Abstract:Visual language is a system of communication that conveys information through symbols, shapes, and spatial arrangements. Diagrams are a typical example of a visual language depicting complex concepts and their relationships in the form of an image. The symbolic nature of diagrams presents significant challenges for building models capable of understanding them. Yet, recent studies seem to suggest that Large Vision-Language Models (LVLMs) can even tackle complex reasoning tasks involving diagrams. In this paper, we investigate this phenomenon by developing a comprehensive test suite to evaluate the diagram comprehension capability of LVLMs. Our test suite uses a variety of questions focused on concept entities and their relationships over a set of synthetic as well as real diagrams across several domains to evaluate the recognition and reasoning abilities of models.
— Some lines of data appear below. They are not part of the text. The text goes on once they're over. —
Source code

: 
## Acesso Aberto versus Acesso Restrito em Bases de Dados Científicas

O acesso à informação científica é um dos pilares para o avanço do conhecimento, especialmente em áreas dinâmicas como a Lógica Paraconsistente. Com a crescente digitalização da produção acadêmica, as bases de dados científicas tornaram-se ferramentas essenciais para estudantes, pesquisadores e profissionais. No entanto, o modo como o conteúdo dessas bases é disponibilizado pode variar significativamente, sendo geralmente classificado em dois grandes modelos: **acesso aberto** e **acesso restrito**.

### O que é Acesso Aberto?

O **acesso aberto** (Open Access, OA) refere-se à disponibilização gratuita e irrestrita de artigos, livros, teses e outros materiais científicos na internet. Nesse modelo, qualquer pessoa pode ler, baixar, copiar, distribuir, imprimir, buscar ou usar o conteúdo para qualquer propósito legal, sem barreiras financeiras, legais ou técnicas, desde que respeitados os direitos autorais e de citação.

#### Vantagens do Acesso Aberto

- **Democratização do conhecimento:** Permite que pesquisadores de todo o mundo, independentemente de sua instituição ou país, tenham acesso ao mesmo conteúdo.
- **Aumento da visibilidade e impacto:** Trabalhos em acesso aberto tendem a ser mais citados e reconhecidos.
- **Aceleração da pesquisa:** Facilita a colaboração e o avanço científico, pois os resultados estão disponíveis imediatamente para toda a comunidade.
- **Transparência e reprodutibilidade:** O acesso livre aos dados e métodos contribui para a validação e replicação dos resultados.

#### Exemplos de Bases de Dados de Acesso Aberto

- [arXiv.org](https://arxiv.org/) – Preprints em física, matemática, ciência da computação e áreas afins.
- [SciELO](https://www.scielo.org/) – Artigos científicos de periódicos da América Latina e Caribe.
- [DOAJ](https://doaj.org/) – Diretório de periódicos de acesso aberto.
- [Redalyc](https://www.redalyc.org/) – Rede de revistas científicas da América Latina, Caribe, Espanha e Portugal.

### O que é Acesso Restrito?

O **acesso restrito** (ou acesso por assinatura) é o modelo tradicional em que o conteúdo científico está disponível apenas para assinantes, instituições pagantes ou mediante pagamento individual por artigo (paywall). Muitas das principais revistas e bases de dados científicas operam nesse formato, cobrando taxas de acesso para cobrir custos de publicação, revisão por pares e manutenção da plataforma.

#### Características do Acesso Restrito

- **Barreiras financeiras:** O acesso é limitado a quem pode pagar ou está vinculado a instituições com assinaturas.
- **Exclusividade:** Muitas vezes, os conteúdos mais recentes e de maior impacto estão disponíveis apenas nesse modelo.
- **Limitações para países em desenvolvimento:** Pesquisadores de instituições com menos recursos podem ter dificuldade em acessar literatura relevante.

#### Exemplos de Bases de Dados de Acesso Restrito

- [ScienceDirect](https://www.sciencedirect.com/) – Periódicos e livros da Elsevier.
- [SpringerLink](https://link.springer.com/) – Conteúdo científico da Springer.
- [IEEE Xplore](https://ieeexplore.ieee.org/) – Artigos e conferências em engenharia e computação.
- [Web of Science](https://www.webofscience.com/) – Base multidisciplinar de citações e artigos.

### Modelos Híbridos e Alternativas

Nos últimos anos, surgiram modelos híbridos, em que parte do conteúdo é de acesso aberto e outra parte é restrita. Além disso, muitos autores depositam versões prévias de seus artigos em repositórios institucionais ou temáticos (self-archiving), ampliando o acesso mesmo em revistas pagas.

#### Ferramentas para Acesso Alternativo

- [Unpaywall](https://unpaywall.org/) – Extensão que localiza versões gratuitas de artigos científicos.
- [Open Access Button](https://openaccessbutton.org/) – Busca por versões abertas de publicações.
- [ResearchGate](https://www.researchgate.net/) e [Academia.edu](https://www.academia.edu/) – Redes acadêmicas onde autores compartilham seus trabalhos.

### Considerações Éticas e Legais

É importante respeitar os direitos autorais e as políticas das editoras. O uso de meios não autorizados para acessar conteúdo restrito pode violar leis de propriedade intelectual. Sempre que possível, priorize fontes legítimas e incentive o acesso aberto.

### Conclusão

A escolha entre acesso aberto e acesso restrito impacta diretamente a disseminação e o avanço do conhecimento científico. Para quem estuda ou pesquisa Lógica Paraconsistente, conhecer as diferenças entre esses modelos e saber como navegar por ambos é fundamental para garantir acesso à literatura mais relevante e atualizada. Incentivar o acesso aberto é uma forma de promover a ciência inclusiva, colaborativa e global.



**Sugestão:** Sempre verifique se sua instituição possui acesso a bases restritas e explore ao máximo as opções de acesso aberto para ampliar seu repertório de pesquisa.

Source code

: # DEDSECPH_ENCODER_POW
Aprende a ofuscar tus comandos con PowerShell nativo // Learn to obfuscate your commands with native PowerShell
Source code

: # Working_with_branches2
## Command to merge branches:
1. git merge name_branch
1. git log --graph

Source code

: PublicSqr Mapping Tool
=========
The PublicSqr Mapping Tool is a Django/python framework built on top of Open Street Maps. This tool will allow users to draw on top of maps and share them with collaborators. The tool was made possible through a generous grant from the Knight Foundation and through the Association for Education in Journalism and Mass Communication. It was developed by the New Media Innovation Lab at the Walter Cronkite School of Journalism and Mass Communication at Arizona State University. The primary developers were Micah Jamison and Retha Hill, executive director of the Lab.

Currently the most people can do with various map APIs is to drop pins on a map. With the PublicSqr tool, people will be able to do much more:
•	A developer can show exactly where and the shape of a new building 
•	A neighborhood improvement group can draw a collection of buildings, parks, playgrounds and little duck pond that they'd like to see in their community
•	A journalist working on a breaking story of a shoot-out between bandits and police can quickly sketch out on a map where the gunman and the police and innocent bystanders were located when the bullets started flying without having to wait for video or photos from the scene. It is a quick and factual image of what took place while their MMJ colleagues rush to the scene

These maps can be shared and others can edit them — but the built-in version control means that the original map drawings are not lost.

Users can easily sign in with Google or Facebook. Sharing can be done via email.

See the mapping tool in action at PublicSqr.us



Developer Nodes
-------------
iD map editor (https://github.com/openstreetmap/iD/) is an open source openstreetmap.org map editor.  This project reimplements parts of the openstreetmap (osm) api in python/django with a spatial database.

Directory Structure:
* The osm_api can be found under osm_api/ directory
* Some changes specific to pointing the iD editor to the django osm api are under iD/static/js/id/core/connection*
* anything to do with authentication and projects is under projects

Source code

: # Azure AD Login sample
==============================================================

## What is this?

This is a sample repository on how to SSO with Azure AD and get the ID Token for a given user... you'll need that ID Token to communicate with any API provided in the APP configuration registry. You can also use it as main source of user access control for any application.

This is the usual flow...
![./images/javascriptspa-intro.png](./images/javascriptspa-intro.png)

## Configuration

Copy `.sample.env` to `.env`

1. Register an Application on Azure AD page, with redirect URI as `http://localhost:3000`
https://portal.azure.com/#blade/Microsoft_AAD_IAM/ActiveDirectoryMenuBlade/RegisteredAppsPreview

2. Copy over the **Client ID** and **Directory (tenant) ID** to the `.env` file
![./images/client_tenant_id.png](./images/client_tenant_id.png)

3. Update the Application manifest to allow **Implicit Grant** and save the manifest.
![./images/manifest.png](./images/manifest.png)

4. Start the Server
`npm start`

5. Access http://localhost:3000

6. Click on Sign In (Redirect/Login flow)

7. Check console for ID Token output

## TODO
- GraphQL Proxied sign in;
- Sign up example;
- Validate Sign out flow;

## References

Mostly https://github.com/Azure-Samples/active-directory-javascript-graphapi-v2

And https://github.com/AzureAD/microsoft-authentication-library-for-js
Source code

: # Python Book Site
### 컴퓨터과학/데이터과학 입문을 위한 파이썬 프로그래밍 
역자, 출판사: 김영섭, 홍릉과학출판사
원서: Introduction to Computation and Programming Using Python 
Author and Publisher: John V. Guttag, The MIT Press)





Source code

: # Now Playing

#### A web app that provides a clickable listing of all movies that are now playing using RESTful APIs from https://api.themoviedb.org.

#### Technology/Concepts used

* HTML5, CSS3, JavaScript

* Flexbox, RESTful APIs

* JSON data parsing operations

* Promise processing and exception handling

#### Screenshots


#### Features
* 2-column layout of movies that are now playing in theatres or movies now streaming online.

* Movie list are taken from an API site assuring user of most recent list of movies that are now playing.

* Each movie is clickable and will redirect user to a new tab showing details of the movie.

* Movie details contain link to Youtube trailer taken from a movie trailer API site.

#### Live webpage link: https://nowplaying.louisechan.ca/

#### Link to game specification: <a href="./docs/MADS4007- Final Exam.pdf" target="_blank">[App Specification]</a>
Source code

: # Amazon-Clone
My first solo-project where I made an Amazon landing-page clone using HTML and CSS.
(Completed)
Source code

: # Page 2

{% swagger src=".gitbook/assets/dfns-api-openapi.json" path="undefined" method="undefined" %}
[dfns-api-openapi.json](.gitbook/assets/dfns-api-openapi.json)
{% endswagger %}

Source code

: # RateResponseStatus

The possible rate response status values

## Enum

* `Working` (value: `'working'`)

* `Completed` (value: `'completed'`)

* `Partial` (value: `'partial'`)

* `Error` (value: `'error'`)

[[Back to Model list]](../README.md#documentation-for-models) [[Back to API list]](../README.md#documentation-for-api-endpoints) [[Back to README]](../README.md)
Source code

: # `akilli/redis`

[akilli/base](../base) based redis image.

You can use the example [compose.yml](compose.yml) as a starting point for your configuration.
Our evaluation of three LVLMs (GPT-4V, GPT-4o, and Gemini) shows that while these models can accurately identify and reason about entities, their ability to understand relationships is notably limited. Further testing reveals that the decent performance on diagram understanding largely stems from leveraging their background knowledge as shortcuts to identify and reason about the relational information. Thus, we conclude that LVLMs have a limited capability for genuine diagram understanding, and their impressive performance in diagram reasoning is an illusion emanating from other confounding factors, such as the background knowledge in the models.

What problem does this paper attempt to address?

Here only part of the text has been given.